La visione bucolico-evangelica dell'infanzia mi deprime tantissimo, perché non considerarla un po' più scientificamente, al pari di una qualsiasi altra tappa della vita? Perché non ragionare sul fatto che i bambini ci appaiono belli (come tutti i cuccioli) proprio perché ciò favorisce la loro sopravvivenza?
Temo che Veline e Velone, e una certa cultura buonista, ci stiano inevitabilmente condizionando: non farà bene alla nostra vecchiaia. Per niente.
Per tutti gli altri discorsi letti di recente:
non vorrei sembrare ripetitiva, si parla anche troppo di persone che cambiano e che non si riconoscono. E' il discorso più vecchio e banale del mondo: ognuno di noi cambia nel tempo, essendo materia organica la nostra e quindi soggetta al normale processo di ossidazione, cambieremmo anche se restassimo immmobili per il resto della nostra vita accovacciati su una pietra a sostenerci di acqua piovana. Quando rivediamo qualcuno che apparteneva al nostro passato, è normale e prevedibile un certo imbarazzo da parte di entrambi: i cambiamenti non sincroni ci disturbano e non riconosciamo il vecchio amico, ormai evoluto per la sua strada. Ma non è lui che è cambiato, lo abbiamo fatto entrambi. Indipendentemente.

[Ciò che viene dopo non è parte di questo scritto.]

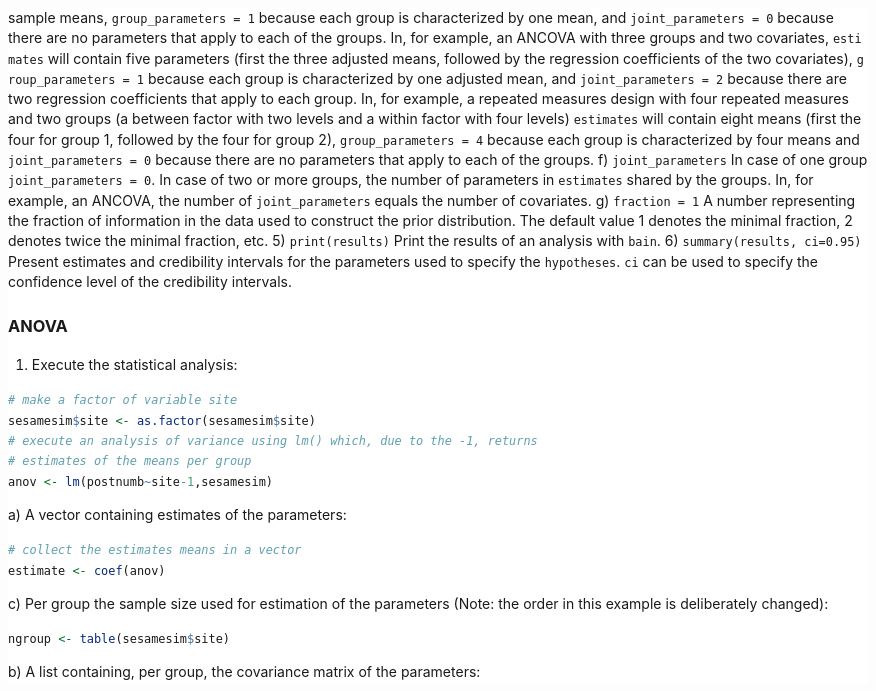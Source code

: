 sample means, `group_parameters = 1` because each group is characterized
by one mean, and `joint_parameters = 0` because there are no parameters
that apply to each of the groups. In, for example, an ANCOVA with  three
groups and two covariates, `estimates` will contain five parameters
(first the three adjusted means, followed by the regression coefficients 
of the two covariates),
`group_parameters = 1` because each group is characterized by one
adjusted mean, and `joint_parameters = 2` because there are two
regression coefficients that apply to each group. In, for example, a repeated
measures design with four repeated measures and two groups (a between factor
with two levels and a  within factor with four levels) `estimates` will
contain eight means (first the four for group 1, followed by the four
for group 2), `group_parameters = 4`
because each group is characterized by four means and `joint_parameters
= 0` because there are no parameters that apply to each of the groups.
f) `joint_parameters` In case of one group `joint_parameters =
0`. In case of two or more groups, the number of parameters in
`estimates` shared by the groups. In, for example, an ANCOVA, the number
of `joint_parameters` equals the number of covariates.
g) `fraction = 1` A number representing the fraction of information in the data used to construct the prior distribution. The default value 1 denotes the minimal fraction, 2 denotes twice the minimal fraction, etc. 
5) `print(results)` Print the results of an analysis with
`bain`.
6)  `summary(results, ci=0.95)` Present estimates and credibility intervals for the parameters used to specify the `hypotheses`. `ci` can be used to specify the confidence level of the credibility intervals.

### ANOVA

1) Execute the statistical analysis:

```r
# make a factor of variable site
sesamesim$site <- as.factor(sesamesim$site)
# execute an analysis of variance using lm() which, due to the -1, returns
# estimates of the means per group
anov <- lm(postnumb~site-1,sesamesim)
```
a)  A vector containing estimates of the parameters:

```r
# collect the estimates means in a vector
estimate <- coef(anov)
```
c) Per group the sample size used for estimation of the parameters (Note: the order in this example is deliberately changed):

```r
ngroup <- table(sesamesim$site)
```
b) A list containing, per group, the covariance
matrix of the parameters:
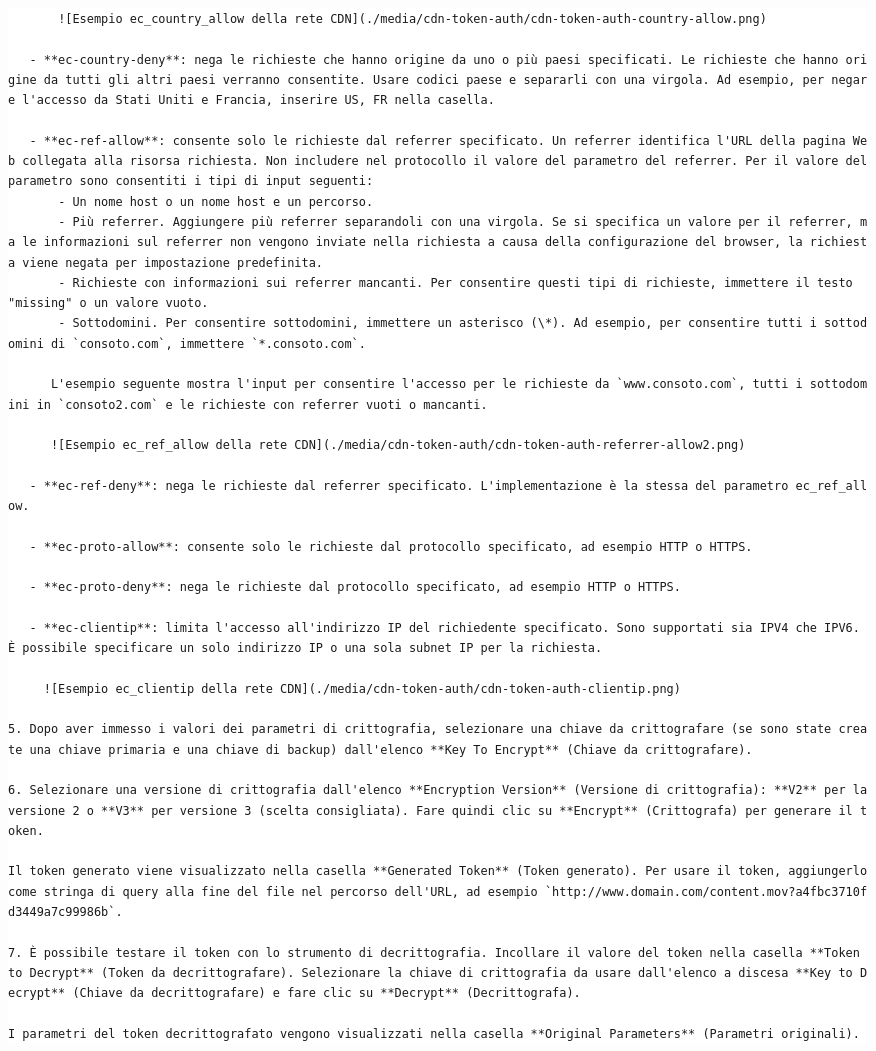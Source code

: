            ![Esempio ec_country_allow della rete CDN](./media/cdn-token-auth/cdn-token-auth-country-allow.png)

       - **ec-country-deny**: nega le richieste che hanno origine da uno o più paesi specificati. Le richieste che hanno origine da tutti gli altri paesi verranno consentite. Usare codici paese e separarli con una virgola. Ad esempio, per negare l'accesso da Stati Uniti e Francia, inserire US, FR nella casella.
    
       - **ec-ref-allow**: consente solo le richieste dal referrer specificato. Un referrer identifica l'URL della pagina Web collegata alla risorsa richiesta. Non includere nel protocollo il valore del parametro del referrer. Per il valore del parametro sono consentiti i tipi di input seguenti:
           - Un nome host o un nome host e un percorso.
           - Più referrer. Aggiungere più referrer separandoli con una virgola. Se si specifica un valore per il referrer, ma le informazioni sul referrer non vengono inviate nella richiesta a causa della configurazione del browser, la richiesta viene negata per impostazione predefinita. 
           - Richieste con informazioni sui referrer mancanti. Per consentire questi tipi di richieste, immettere il testo "missing" o un valore vuoto. 
           - Sottodomini. Per consentire sottodomini, immettere un asterisco (\*). Ad esempio, per consentire tutti i sottodomini di `consoto.com`, immettere `*.consoto.com`. 
           
          L'esempio seguente mostra l'input per consentire l'accesso per le richieste da `www.consoto.com`, tutti i sottodomini in `consoto2.com` e le richieste con referrer vuoti o mancanti.
        
          ![Esempio ec_ref_allow della rete CDN](./media/cdn-token-auth/cdn-token-auth-referrer-allow2.png)
    
       - **ec-ref-deny**: nega le richieste dal referrer specificato. L'implementazione è la stessa del parametro ec_ref_allow.
         
       - **ec-proto-allow**: consente solo le richieste dal protocollo specificato, ad esempio HTTP o HTTPS.
            
       - **ec-proto-deny**: nega le richieste dal protocollo specificato, ad esempio HTTP o HTTPS.
    
       - **ec-clientip**: limita l'accesso all'indirizzo IP del richiedente specificato. Sono supportati sia IPV4 che IPV6. È possibile specificare un solo indirizzo IP o una sola subnet IP per la richiesta.
            
         ![Esempio ec_clientip della rete CDN](./media/cdn-token-auth/cdn-token-auth-clientip.png)

    5. Dopo aver immesso i valori dei parametri di crittografia, selezionare una chiave da crittografare (se sono state create una chiave primaria e una chiave di backup) dall'elenco **Key To Encrypt** (Chiave da crittografare).
    
    6. Selezionare una versione di crittografia dall'elenco **Encryption Version** (Versione di crittografia): **V2** per la versione 2 o **V3** per versione 3 (scelta consigliata). Fare quindi clic su **Encrypt** (Crittografa) per generare il token.

    Il token generato viene visualizzato nella casella **Generated Token** (Token generato). Per usare il token, aggiungerlo come stringa di query alla fine del file nel percorso dell'URL, ad esempio `http://www.domain.com/content.mov?a4fbc3710fd3449a7c99986b`.
        
    7. È possibile testare il token con lo strumento di decrittografia. Incollare il valore del token nella casella **Token to Decrypt** (Token da decrittografare). Selezionare la chiave di crittografia da usare dall'elenco a discesa **Key to Decrypt** (Chiave da decrittografare) e fare clic su **Decrypt** (Decrittografa).

    I parametri del token decrittografato vengono visualizzati nella casella **Original Parameters** (Parametri originali).
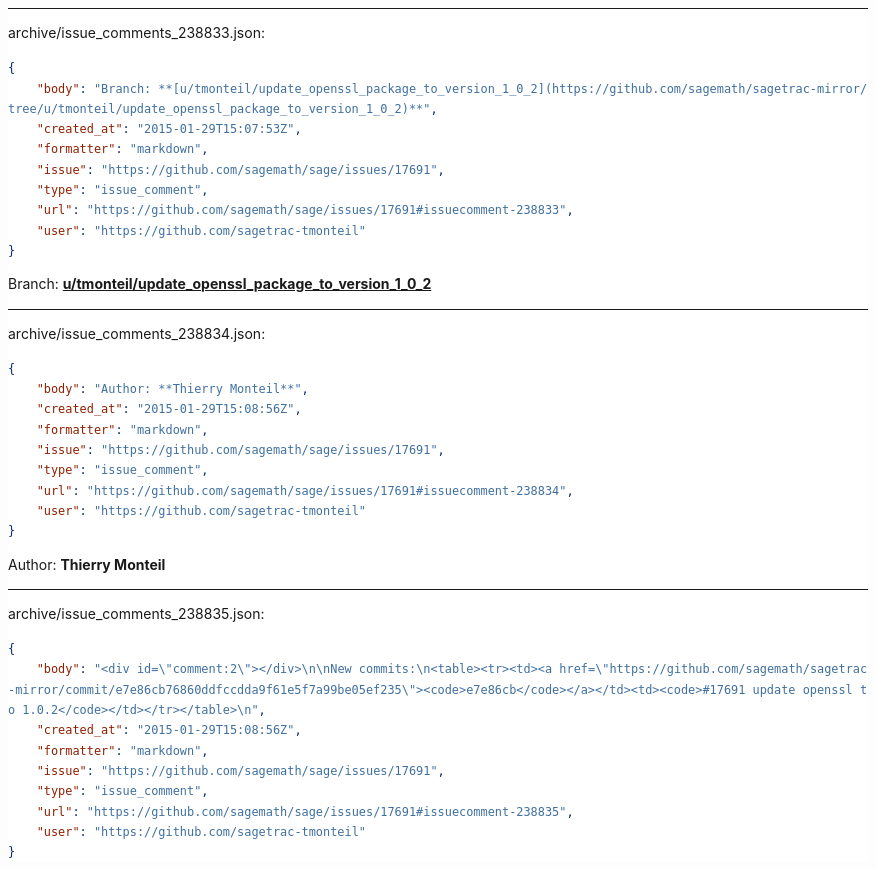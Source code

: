 

---

archive/issue_comments_238833.json:
```json
{
    "body": "Branch: **[u/tmonteil/update_openssl_package_to_version_1_0_2](https://github.com/sagemath/sagetrac-mirror/tree/u/tmonteil/update_openssl_package_to_version_1_0_2)**",
    "created_at": "2015-01-29T15:07:53Z",
    "formatter": "markdown",
    "issue": "https://github.com/sagemath/sage/issues/17691",
    "type": "issue_comment",
    "url": "https://github.com/sagemath/sage/issues/17691#issuecomment-238833",
    "user": "https://github.com/sagetrac-tmonteil"
}
```

Branch: **[u/tmonteil/update_openssl_package_to_version_1_0_2](https://github.com/sagemath/sagetrac-mirror/tree/u/tmonteil/update_openssl_package_to_version_1_0_2)**



---

archive/issue_comments_238834.json:
```json
{
    "body": "Author: **Thierry Monteil**",
    "created_at": "2015-01-29T15:08:56Z",
    "formatter": "markdown",
    "issue": "https://github.com/sagemath/sage/issues/17691",
    "type": "issue_comment",
    "url": "https://github.com/sagemath/sage/issues/17691#issuecomment-238834",
    "user": "https://github.com/sagetrac-tmonteil"
}
```

Author: **Thierry Monteil**



---

archive/issue_comments_238835.json:
```json
{
    "body": "<div id=\"comment:2\"></div>\n\nNew commits:\n<table><tr><td><a href=\"https://github.com/sagemath/sagetrac-mirror/commit/e7e86cb76860ddfccdda9f61e5f7a99be05ef235\"><code>e7e86cb</code></a></td><td><code>#17691 update openssl to 1.0.2</code></td></tr></table>\n",
    "created_at": "2015-01-29T15:08:56Z",
    "formatter": "markdown",
    "issue": "https://github.com/sagemath/sage/issues/17691",
    "type": "issue_comment",
    "url": "https://github.com/sagemath/sage/issues/17691#issuecomment-238835",
    "user": "https://github.com/sagetrac-tmonteil"
}
```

Trascorrere il tempo insieme rende questi cambiamenti trasparenti, perché evolvendo insieme, come coppia o famigia o nucleo di amicizie, abbiamo il tempo e la possibilità di adattarci l'un l'altro. Non mi meraviglierei troppo per questi fatti e non perderei il tempo a chiedermi il perché. Fanno parte della natura umana. Per questo sono propensa alla socializzazione piuttosto che all'isolamento: mi permette di sorprendermi di meno e meglio adattarmi al cambiamento delle persone che mi circondano.
Anche se, parafrasando Pretty Woman, "la maggior parte delle persone mi shocca a morte"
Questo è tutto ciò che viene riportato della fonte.